■ **PROBLEM TO WORK ON**: Take the data and return it in full. Change nothing.

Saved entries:
++++++++++++++++++++

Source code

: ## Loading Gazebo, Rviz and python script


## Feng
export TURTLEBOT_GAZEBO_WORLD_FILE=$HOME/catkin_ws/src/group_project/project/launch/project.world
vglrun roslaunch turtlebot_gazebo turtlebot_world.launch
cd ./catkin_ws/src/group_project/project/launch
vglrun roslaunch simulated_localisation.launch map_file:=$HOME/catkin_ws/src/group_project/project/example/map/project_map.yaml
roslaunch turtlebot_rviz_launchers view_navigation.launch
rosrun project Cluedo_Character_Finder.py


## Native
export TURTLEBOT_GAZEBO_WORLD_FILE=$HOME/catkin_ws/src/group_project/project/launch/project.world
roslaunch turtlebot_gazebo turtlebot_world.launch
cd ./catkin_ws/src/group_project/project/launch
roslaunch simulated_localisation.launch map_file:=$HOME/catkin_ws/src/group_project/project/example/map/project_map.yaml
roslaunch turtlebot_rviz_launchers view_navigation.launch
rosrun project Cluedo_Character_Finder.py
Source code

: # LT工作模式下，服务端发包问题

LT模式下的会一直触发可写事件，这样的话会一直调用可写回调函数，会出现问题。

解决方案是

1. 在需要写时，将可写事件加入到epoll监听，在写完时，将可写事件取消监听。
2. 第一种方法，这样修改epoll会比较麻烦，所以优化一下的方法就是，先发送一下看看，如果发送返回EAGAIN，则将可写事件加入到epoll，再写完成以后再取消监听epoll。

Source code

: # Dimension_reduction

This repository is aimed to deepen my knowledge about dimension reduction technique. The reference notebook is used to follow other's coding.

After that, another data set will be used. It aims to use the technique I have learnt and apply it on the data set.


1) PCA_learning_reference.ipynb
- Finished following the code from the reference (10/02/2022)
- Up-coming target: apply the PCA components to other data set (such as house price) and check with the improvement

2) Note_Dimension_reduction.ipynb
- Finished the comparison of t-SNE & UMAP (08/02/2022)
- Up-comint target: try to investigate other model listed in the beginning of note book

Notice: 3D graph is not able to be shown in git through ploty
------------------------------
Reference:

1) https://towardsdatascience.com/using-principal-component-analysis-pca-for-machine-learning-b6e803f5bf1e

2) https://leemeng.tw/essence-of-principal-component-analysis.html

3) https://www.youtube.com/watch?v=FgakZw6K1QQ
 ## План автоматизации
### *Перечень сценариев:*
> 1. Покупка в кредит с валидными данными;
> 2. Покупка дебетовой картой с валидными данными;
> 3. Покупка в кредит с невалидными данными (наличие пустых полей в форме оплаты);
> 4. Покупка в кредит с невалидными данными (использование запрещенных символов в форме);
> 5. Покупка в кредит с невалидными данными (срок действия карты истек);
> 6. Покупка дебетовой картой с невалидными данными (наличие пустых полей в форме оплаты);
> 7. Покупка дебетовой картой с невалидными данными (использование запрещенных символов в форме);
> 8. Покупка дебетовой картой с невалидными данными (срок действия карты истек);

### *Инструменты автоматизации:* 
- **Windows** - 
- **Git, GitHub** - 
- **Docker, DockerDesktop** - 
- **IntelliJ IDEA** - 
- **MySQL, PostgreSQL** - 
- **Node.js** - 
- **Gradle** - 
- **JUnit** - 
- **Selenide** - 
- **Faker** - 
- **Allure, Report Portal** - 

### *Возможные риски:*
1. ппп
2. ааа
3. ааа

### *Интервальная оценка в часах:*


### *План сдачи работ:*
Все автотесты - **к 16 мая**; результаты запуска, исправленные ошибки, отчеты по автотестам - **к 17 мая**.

++++++++++++++++++++

■ **YOUR RESPONSE**:
Source code

: ## Loading Gazebo, Rviz and python script


## Feng
export TURTLEBOT_GAZEBO_WORLD_FILE=$HOME/catkin_ws/src/group_project/project/launch/project.world
vglrun roslaunch turtlebot_gazebo turtlebot_world.launch
cd ./catkin_ws/src/group_project/project/launch
vglrun roslaunch simulated_localisation.launch map_file:=$HOME/catkin_ws/src/group_project/project/example/map/project_map.yaml
roslaunch turtlebot_rviz_launchers view_navigation.launch
rosrun project Cluedo_Character_Finder.py


## Native
export TURTLEBOT_GAZEBO_WORLD_FILE=$HOME/catkin_ws/src/group_project/project/launch/project.world
roslaunch turtlebot_gazebo turtlebot_world.launch
cd ./catkin_ws/src/group_project/project/launch
roslaunch simulated_localisation.launch map_file:=$HOME/catkin_ws/src/group_project/project/example/map/project_map.yaml
roslaunch turtlebot_rviz_launchers view_navigation.launch
rosrun project Cluedo_Character_Finder.py
Source code

: # LT工作模式下，服务端发包问题

LT模式下的会一直触发可写事件，这样的话会一直调用可写回调函数，会出现问题。

解决方案是

1. 在需要写时，将可写事件加入到epoll监听，在写完时，将可写事件取消监听。
2. 第一种方法，这样修改epoll会比较麻烦，所以优化一下的方法就是，先发送一下看看，如果发送返回EAGAIN，则将可写事件加入到epoll，再写完成以后再取消监听epoll。

Source code

: # Dimension_reduction

This repository is aimed to deepen my knowledge about dimension reduction technique. The reference notebook is used to follow other's coding.

After that, another data set will be used. It aims to use the technique I have learnt and apply it on the data set.


1) PCA_learning_reference.ipynb
- Finished following the code from the reference (10/02/2022)
- Up-coming target: apply the PCA components to other data set (such as house price) and check with the improvement

2) Note_Dimension_reduction.ipynb
- Finished the comparison of t-SNE & UMAP (08/02/2022)
- Up-comint target: try to investigate other model listed in the beginning of note book

Notice: 3D graph is not able to be shown in git through ploty
------------------------------
Reference:

1) https://towardsdatascience.com/using-principal-component-analysis-pca-for-machine-learning-b6e803f5bf1e

2) https://leemeng.tw/essence-of-principal-component-analysis.html

3) https://www.youtube.com/watch?v=FgakZw6K1QQ
 ## План автоматизации
### *Перечень сценариев:*
> 1. Покупка в кредит с валидными данными;
> 2. Покупка дебетовой картой с валидными данными;
> 3. Покупка в кредит с невалидными данными (наличие пустых полей в форме оплаты);
> 4. Покупка в кредит с невалидными данными (использование запрещенных символов в форме);
> 5. Покупка в кредит с невалидными данными (срок действия карты истек);
> 6. Покупка дебетовой картой с невалидными данными (наличие пустых полей в форме оплаты);
> 7. Покупка дебетовой картой с невалидными данными (использование запрещенных символов в форме);
> 8. Покупка дебетовой картой с невалидными данными (срок действия карты истек);

### *Инструменты автоматизации:* 
- **Windows** - 
- **Git, GitHub** - 
- **Docker, DockerDesktop** - 
- **IntelliJ IDEA** - 
- **MySQL, PostgreSQL** - 
- **Node.js** - 
- **Gradle** - 
- **JUnit** - 
- **Selenide** - 
- **Faker** - 
- **Allure, Report Portal** - 

### *Возможные риски:*
1. ппп
2. ааа
3. ааа

### *Интервальная оценка в часах:*


### *План сдачи работ:*
Все автотесты - **к 16 мая**; результаты запуска, исправленные ошибки, отчеты по автотестам - **к 17 мая**.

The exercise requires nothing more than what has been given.